Task objective — Only the lines below between the ones containing "and pass rate" and "We report RQ1", inclusive, are to be reproduced, each exactly as it stands.

Recorded data —
%%
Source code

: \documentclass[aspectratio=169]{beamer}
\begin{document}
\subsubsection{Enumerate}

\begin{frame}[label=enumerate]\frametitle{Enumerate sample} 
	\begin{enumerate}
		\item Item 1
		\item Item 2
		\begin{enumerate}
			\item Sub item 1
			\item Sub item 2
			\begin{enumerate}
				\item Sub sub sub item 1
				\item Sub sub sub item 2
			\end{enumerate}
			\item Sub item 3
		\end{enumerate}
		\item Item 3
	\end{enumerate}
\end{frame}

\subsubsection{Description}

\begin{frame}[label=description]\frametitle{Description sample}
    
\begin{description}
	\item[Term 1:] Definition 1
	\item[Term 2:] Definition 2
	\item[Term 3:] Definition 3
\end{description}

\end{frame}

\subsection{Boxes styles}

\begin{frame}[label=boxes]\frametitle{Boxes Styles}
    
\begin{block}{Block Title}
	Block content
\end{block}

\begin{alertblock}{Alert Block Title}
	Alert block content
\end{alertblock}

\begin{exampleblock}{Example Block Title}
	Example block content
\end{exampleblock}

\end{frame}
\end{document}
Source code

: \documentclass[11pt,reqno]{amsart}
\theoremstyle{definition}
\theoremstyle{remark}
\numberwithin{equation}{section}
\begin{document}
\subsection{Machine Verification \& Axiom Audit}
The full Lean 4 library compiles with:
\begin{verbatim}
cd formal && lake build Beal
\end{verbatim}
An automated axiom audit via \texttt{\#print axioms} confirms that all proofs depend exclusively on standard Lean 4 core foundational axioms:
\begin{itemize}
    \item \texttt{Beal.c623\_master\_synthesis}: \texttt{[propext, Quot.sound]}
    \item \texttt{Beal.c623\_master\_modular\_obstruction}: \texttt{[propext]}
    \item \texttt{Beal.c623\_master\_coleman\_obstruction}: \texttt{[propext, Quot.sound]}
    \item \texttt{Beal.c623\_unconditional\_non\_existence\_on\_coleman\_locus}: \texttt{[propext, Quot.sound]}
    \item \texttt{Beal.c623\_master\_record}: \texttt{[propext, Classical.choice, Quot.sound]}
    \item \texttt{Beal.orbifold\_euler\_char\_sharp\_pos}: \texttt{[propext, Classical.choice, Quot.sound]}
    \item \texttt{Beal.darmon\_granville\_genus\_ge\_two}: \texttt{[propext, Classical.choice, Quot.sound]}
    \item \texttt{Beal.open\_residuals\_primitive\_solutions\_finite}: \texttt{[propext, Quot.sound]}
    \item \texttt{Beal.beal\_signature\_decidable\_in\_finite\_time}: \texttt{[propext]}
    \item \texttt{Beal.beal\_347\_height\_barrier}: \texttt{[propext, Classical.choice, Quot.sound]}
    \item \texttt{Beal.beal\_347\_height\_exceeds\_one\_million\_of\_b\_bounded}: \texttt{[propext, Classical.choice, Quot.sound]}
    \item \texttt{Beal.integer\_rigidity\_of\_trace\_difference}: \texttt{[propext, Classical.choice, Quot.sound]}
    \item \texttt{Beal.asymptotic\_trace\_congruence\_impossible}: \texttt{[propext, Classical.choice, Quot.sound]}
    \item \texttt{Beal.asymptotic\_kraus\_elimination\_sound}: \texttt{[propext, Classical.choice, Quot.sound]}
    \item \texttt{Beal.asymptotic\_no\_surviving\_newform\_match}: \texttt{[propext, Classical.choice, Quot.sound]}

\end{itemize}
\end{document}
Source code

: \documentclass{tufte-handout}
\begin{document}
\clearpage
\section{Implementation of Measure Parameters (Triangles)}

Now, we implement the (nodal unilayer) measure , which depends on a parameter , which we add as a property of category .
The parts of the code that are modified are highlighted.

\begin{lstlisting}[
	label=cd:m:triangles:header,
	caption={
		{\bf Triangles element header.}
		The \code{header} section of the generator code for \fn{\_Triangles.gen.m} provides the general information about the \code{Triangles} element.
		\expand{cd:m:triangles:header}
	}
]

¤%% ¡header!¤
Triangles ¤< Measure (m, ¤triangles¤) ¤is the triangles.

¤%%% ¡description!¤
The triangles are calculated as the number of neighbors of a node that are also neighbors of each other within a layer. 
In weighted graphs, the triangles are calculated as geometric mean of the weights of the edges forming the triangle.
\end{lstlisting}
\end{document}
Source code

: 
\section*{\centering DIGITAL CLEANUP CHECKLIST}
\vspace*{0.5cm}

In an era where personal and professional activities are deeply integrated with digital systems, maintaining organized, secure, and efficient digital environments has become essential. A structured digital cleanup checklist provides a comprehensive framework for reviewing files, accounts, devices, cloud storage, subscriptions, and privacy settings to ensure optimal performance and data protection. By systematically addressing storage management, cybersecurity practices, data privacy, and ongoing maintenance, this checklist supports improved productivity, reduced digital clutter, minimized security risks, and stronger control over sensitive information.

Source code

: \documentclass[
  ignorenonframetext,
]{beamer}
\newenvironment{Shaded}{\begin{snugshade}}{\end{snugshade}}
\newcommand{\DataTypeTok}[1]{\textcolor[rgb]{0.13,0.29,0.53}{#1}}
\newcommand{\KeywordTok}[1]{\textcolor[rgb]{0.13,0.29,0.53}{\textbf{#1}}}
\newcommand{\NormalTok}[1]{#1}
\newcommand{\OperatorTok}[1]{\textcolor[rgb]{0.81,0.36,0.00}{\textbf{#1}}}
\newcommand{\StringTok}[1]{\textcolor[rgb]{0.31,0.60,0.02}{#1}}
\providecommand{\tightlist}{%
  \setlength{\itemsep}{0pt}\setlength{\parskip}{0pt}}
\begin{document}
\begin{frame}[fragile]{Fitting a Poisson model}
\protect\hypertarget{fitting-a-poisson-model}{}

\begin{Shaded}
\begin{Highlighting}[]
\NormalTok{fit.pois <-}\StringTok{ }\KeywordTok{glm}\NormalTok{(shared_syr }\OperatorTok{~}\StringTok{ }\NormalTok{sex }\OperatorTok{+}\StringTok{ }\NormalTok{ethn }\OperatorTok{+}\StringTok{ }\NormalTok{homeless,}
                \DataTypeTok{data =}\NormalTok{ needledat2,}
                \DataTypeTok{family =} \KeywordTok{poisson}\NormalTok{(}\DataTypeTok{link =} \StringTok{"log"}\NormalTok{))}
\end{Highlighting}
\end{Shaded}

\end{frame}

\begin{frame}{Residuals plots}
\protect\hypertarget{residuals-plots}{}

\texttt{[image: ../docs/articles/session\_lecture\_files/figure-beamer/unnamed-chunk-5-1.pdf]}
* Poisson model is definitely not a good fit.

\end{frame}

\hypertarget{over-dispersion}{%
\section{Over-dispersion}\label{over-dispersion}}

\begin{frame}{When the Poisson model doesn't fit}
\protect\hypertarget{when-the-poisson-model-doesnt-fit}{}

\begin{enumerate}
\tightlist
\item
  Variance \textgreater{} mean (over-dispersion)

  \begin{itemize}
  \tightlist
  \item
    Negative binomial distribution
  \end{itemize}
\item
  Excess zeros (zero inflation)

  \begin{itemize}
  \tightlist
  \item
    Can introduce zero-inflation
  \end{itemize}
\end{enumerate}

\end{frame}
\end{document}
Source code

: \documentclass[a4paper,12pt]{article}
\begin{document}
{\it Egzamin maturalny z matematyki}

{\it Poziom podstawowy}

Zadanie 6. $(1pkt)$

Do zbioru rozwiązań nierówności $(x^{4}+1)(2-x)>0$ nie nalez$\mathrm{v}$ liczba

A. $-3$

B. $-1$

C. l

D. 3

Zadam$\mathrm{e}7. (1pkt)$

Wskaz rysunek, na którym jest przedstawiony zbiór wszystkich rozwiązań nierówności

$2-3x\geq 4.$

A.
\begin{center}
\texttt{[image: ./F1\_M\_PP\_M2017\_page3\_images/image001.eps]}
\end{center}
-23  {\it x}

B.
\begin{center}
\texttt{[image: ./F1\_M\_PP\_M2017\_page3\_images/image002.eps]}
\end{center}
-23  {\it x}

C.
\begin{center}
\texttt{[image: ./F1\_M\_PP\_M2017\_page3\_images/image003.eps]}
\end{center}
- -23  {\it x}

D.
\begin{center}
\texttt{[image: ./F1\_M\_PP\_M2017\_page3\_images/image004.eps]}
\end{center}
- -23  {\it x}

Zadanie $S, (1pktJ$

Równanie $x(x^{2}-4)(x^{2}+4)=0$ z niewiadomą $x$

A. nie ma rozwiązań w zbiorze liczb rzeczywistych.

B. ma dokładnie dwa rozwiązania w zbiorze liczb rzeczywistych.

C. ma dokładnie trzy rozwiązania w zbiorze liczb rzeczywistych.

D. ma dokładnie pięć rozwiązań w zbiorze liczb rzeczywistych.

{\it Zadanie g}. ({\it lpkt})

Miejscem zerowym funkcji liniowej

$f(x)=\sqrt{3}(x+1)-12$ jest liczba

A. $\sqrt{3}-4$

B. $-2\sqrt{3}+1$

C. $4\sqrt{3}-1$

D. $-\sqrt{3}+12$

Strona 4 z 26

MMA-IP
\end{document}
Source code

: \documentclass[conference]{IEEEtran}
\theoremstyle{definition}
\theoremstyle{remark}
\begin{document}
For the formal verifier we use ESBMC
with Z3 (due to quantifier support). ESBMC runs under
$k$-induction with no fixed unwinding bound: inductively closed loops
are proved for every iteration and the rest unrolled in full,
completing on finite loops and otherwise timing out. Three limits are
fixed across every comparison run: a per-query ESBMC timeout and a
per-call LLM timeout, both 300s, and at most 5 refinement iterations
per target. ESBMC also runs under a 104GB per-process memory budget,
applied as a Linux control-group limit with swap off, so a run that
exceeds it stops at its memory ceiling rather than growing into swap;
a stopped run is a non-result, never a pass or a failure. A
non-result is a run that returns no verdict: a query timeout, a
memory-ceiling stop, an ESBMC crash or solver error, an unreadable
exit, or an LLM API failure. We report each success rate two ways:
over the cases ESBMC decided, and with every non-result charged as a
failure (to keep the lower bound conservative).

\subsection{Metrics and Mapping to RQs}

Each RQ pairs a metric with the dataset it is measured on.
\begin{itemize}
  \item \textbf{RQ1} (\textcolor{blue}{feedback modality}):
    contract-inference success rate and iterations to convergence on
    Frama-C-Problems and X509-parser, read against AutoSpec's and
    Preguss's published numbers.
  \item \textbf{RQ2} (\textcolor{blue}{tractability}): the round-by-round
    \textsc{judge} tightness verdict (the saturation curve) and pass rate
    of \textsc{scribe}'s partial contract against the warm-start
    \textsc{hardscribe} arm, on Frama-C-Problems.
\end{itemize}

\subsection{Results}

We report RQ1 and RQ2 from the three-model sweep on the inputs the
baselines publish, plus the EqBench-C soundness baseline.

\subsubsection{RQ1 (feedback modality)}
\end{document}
%%
Result for this exercise —
    \textsc{judge} tightness verdict (the saturation curve) and pass rate
    of \textsc{scribe}'s partial contract against the warm-start
    \textsc{hardscribe} arm, on Frama-C-Problems.
\end{itemize}

\subsection{Results}

We report RQ1 and RQ2 from the three-model sweep on the inputs the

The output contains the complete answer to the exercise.